Of the 10 capabilities, the segments that have most consistently raised the largest amount of venture capital (VC) funding from multiple deals since 2014 are IoT platforms and connectivity, cybersecurity, sensing and imaging, and operations optimization. These four segments received approximately 60 percent of the total US$6.6 billion raised from VCs, globally in this period (see figure 4). Value seems to be clearly created by many startups, particularly in many organizations’ priority areas such as operations optimization, while most are also anticipating future needs in cybersecurity and sensing and imaging.

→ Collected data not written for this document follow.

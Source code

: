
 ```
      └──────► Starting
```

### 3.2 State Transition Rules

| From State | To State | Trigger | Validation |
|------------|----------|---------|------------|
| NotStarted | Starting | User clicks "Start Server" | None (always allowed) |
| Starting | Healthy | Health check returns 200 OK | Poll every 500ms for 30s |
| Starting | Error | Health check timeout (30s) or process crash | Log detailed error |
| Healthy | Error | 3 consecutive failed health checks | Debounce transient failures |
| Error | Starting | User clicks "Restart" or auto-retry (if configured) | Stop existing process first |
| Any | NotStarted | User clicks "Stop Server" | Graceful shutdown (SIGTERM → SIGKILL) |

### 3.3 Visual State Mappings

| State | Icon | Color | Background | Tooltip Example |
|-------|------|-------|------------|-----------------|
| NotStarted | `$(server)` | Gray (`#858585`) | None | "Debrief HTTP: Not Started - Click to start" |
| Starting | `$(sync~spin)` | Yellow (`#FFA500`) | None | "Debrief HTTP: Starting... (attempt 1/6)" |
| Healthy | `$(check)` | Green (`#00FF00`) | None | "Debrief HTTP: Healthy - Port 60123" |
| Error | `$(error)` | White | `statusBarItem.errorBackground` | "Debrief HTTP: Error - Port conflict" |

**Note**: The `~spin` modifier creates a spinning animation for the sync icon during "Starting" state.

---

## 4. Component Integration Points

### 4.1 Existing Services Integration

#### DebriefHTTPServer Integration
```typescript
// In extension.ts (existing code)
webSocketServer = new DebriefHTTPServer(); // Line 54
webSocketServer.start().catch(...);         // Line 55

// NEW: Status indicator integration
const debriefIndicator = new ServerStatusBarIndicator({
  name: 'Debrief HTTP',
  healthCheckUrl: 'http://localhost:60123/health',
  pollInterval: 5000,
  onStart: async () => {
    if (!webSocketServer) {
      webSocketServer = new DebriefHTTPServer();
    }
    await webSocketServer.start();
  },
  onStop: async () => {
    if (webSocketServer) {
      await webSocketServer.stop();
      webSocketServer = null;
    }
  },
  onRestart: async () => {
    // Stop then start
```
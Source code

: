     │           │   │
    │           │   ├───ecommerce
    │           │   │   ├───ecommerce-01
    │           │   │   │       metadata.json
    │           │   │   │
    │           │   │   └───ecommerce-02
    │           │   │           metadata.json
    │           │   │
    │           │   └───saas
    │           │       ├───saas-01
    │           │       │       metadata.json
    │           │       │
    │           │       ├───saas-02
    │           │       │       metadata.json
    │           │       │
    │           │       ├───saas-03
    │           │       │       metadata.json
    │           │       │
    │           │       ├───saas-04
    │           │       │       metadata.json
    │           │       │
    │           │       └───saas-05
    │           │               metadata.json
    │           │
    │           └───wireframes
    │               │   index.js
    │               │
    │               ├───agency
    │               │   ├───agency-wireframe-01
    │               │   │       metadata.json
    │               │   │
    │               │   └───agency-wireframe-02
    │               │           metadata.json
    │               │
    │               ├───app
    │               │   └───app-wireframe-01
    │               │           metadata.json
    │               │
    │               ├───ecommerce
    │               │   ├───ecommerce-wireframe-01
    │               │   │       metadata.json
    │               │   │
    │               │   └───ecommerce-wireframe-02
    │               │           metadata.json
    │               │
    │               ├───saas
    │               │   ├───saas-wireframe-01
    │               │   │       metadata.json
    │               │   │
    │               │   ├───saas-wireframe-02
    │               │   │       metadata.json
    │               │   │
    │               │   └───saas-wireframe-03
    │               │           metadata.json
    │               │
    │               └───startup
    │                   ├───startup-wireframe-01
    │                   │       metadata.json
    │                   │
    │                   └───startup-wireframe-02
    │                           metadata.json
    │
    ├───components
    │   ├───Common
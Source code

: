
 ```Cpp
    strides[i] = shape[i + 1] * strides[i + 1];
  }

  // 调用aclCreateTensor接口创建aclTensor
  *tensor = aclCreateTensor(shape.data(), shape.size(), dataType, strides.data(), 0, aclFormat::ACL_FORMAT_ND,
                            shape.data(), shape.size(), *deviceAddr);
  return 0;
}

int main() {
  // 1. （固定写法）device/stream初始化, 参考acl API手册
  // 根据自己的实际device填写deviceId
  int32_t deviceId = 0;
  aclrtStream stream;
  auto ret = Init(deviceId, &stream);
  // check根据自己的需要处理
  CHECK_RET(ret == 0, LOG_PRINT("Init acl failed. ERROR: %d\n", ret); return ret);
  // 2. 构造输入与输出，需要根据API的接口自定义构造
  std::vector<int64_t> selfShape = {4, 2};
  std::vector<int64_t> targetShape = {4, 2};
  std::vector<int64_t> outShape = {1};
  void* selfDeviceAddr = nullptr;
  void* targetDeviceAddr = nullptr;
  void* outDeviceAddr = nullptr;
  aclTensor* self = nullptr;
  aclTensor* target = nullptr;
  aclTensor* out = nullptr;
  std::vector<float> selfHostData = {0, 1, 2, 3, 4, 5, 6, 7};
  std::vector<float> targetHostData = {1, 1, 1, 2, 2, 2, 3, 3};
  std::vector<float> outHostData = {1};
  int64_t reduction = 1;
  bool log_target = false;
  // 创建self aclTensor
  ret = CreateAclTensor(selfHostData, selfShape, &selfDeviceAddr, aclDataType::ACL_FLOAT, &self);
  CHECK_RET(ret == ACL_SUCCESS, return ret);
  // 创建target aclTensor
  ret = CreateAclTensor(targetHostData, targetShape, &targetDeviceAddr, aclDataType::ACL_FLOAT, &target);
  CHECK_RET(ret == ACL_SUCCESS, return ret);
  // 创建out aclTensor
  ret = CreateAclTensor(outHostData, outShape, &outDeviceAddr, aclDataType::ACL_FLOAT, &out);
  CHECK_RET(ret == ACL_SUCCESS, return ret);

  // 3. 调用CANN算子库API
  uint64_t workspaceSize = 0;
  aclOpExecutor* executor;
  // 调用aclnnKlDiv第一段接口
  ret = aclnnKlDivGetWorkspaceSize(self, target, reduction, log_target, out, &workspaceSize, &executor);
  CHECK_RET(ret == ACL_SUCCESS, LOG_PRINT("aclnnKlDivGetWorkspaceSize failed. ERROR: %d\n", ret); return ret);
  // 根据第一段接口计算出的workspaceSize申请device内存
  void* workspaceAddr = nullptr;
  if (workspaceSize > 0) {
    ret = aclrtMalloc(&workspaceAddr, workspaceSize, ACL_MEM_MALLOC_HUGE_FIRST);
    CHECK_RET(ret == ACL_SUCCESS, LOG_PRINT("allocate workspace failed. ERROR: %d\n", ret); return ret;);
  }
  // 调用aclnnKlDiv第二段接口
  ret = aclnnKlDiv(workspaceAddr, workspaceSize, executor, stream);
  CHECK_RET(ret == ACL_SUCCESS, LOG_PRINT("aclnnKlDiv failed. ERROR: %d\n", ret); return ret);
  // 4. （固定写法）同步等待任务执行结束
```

As Industry 4.0 technologies have become more prevalent and the number of startups active in the Industry 4.0 arena has increased, VC investments have risen accordingly. Indeed, VC investments in Industry 4.0-focused startups—specifically, those geared toward each of the 10 solutions—have steadily increased, both in terms of size and number of deals. Globally, venture capital investments in this arena grew from approximately US$600 million in 2014 to US$2.3 billion in 2016, representing a 40 percent CAGR.16
Often referred to as the “Silicon Wadi”17 or the “Startup Nation,” Israel has the highest number of active startups per capita globally.18 Although Israel’s manufacturing sector is relatively small, local innovators appear to have taken notice of the need for new tech-based solutions and have begun to develop products based around the competencies of cybersecurity, analytics, and sensing and imaging. As such, Israel is quickly becoming a hub of innovation for Industry 4.0, having received 10 percent of global VC funding in 2016.19
Israel is home to nearly 200 companies focused on innovative Industry 4.0 solutions, many of which have successfully raised significant funds. These startups have been attracting corporate VC attention from leading Industry 4.0 companies.
The technological advancements brought on by Industry 4.0 have disrupted the ways in which business is conducted. Companies, especially manufacturers, should actively seek to enhance their systems and products to remain competitive. No longer will problems likely be solved simply by looking inward, but rather by tapping into the expertise of others, forming partnerships to create new and innovative solutions. In particular, collaborations with startups could add value by implementing their innovations throughout a multitude of points along the value chain.
As organizations seek to evolve along Industry 4.0 horizons and adopt a series of new Industry 4.0 driven capabilities to improve their organizations, they can consider the following:
While the future of technology could bring a great deal of change and uncertainty, it is ultimately in the hands of business leaders to challenge their companies and, in the process, move them forward by building new alliances, implementing creative solutions, working with and investing in startups, and, ultimately, harnessing the potential of Industry 4.0 to take them toward the next horizon.